WHAT TO DO: Which lines in the data below contain the word "Content"? Copy each of them.

Collected data
★ ★ ★ ★

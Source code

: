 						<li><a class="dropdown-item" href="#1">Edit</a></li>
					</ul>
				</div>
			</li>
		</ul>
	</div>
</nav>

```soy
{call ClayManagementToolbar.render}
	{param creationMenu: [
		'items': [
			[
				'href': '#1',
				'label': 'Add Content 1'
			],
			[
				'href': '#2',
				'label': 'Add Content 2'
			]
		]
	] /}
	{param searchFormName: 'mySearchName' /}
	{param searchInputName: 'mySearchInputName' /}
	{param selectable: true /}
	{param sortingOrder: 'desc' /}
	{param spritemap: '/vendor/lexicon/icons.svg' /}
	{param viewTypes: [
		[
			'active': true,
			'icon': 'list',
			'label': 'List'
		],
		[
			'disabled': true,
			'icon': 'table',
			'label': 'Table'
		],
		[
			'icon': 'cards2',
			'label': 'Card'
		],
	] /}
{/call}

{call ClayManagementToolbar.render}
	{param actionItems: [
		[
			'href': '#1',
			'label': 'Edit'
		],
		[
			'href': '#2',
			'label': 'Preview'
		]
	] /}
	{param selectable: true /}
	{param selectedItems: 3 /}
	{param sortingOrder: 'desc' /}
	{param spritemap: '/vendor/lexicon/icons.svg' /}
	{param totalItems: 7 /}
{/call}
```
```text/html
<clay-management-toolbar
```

★ ★ ★ ★

OUTPUT FOR THIS TASK:
				'label': 'Add Content 1'
				'label': 'Add Content 2'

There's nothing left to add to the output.